Landschaften sind mein Thema!
Ihre Schönheit fasziniert mich und sie können mich stark berühren.
Diese Schönheit ereignet sich im Augenblick und dieser Augenblick schwingt lange in mir nach.
„Die Schönheit der Welt ist ein Ruf“ Francois Cheng
Auf diesen Ruf möchte ich mit meinen Bildern antworten.
Dabei will ich die Landschaften nicht abbilden, sondern es geht mir um das für mich Entscheidende:

Die Farben, die Energien, die Atmosphäre – den Ruf.

Künstlerischer Werdegang:
1. Prägung durch meine Kunstlehrerin Sr. Betha Sießen (zeitweise Mitarbeiterin bei HAP Grießhaber), die darauf bestand, daß ich nur abbildete was „echt“ war.
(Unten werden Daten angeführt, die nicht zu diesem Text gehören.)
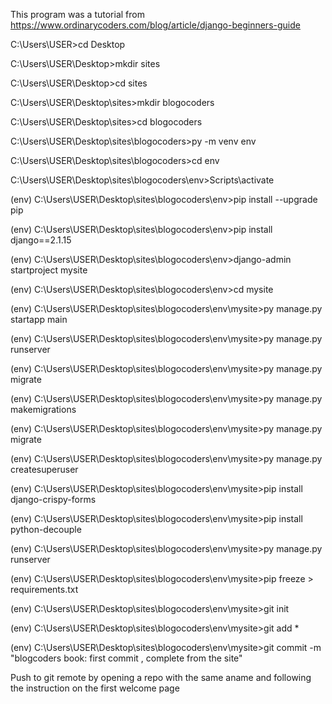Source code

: This program was a tutorial from 
https://www.ordinarycoders.com/blog/article/django-beginners-guide

C:\Users\USER>cd Desktop

C:\Users\USER\Desktop>mkdir sites

C:\Users\USER\Desktop>cd sites

C:\Users\USER\Desktop\sites>mkdir blogocoders

C:\Users\USER\Desktop\sites>cd blogocoders

C:\Users\USER\Desktop\sites\blogocoders>py -m venv env

C:\Users\USER\Desktop\sites\blogocoders>cd env

C:\Users\USER\Desktop\sites\blogocoders\env>Scripts\activate

(env) C:\Users\USER\Desktop\sites\blogocoders\env>pip install --upgrade pip

(env) C:\Users\USER\Desktop\sites\blogocoders\env>pip install django==2.1.15

(env) C:\Users\USER\Desktop\sites\blogocoders\env>django-admin startproject mysite

(env) C:\Users\USER\Desktop\sites\blogocoders\env>cd mysite

(env) C:\Users\USER\Desktop\sites\blogocoders\env\mysite>py manage.py startapp main

(env) C:\Users\USER\Desktop\sites\blogocoders\env\mysite>py manage.py runserver

(env) C:\Users\USER\Desktop\sites\blogocoders\env\mysite>py manage.py migrate

(env) C:\Users\USER\Desktop\sites\blogocoders\env\mysite>py manage.py makemigrations

(env) C:\Users\USER\Desktop\sites\blogocoders\env\mysite>py manage.py migrate

(env) C:\Users\USER\Desktop\sites\blogocoders\env\mysite>py manage.py createsuperuser

(env) C:\Users\USER\Desktop\sites\blogocoders\env\mysite>pip install django-crispy-forms

(env) C:\Users\USER\Desktop\sites\blogocoders\env\mysite>pip install python-decouple

(env) C:\Users\USER\Desktop\sites\blogocoders\env\mysite>py manage.py runserver

(env) C:\Users\USER\Desktop\sites\blogocoders\env\mysite>pip freeze > requirements.txt

(env) C:\Users\USER\Desktop\sites\blogocoders\env\mysite>git init


(env) C:\Users\USER\Desktop\sites\blogocoders\env\mysite>git add *



(env) C:\Users\USER\Desktop\sites\blogocoders\env\mysite>git commit -m "blogcoders book: first commit , complete from the site"


Push to git remote by opening a repo with the same aname and following the instruction on the first welcome page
2. Jahrelange japanische Tuschmalerei bei Petra Friedrich ( Schülerin von Prof.
H.Kobyashi und Ayako Koga).
Klassische japanische Tuschmalerei geht in den inneren Dialog mit dem
„Abzubildenden“ um dann mit dem reduzierten Mitteln von schwarzer Tusche auf
Papier das Wesentliche darzustellen.

3. Auf einer Frühlingsfahrt in den Süden, wurde ich von den Farben so stark
getroffen, daß ich wußte: „Ich muß mit Farben arbeiten!“
Es war ein langer Weg, bis mir das abstrakt gelang.